| Action item |
Look through the data below for the string "learning", and copy every line where it turns up.

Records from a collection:

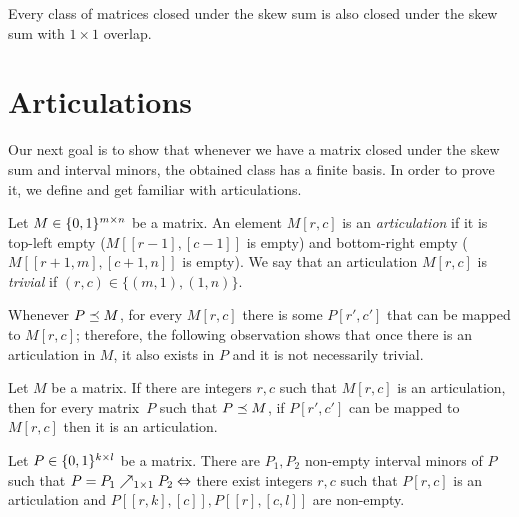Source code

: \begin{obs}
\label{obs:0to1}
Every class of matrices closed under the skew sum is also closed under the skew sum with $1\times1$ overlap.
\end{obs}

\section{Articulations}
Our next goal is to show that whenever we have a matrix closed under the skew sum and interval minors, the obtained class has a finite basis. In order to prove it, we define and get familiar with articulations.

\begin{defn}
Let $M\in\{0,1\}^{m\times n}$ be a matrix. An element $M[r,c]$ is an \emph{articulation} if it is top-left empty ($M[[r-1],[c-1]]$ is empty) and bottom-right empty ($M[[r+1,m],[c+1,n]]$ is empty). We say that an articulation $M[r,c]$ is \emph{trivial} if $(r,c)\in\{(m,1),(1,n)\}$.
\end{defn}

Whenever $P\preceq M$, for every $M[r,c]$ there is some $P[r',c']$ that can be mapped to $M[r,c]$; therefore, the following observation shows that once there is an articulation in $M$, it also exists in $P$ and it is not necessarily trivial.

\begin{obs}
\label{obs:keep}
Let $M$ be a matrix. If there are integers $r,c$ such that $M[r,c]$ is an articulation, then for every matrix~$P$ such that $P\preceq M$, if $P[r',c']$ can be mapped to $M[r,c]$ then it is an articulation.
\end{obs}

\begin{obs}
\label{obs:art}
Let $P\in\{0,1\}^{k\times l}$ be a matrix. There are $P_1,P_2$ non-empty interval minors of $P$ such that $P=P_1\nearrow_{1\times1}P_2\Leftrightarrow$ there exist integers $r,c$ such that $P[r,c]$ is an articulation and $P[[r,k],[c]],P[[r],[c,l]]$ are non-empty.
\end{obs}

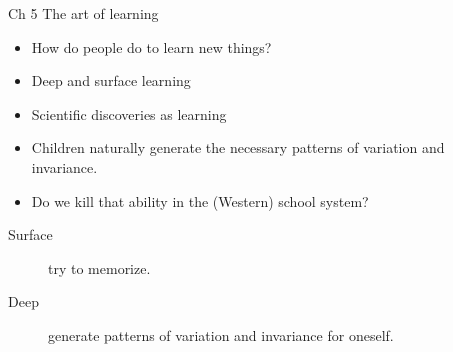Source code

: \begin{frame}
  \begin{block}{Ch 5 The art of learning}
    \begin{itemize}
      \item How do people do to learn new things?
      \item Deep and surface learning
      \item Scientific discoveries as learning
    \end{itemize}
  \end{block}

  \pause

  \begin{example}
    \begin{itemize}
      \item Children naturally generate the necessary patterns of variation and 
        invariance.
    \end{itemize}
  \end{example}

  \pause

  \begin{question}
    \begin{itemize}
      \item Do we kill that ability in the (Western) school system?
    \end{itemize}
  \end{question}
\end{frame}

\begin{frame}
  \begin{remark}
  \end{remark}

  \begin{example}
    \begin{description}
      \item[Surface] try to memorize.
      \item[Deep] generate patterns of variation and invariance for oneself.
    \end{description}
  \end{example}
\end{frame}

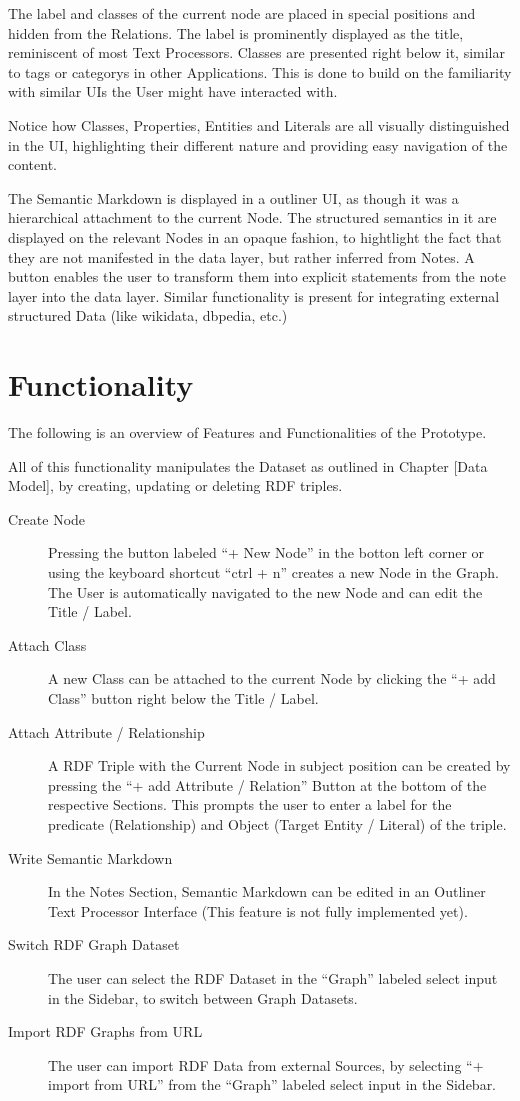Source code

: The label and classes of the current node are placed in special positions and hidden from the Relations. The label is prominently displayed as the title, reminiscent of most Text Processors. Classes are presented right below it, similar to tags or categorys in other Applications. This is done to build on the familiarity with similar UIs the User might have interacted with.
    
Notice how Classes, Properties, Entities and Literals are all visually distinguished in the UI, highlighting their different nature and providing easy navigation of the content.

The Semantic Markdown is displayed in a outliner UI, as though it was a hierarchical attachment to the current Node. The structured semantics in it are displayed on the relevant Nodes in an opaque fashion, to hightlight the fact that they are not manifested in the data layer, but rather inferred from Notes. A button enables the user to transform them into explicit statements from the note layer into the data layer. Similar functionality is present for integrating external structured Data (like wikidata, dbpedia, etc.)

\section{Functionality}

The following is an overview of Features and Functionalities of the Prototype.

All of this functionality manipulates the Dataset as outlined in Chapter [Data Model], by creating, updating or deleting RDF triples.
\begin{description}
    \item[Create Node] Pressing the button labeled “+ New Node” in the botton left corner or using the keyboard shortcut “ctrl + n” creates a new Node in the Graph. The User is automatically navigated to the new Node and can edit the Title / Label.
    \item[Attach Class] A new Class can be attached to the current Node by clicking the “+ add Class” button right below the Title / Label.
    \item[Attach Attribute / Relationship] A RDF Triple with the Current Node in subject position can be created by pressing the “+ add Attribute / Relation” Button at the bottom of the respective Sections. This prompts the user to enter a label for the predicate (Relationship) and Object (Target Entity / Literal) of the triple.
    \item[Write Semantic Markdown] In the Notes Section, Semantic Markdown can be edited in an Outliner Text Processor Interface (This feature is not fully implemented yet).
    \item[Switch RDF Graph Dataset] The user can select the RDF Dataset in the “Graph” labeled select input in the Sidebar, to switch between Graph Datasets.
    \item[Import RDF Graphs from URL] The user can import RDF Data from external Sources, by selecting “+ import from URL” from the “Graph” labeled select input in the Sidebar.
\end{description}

| Solution for this problem |
  \begin{block}{Ch 5 The art of learning}
      \item Deep and surface learning
      \item Scientific discoveries as learning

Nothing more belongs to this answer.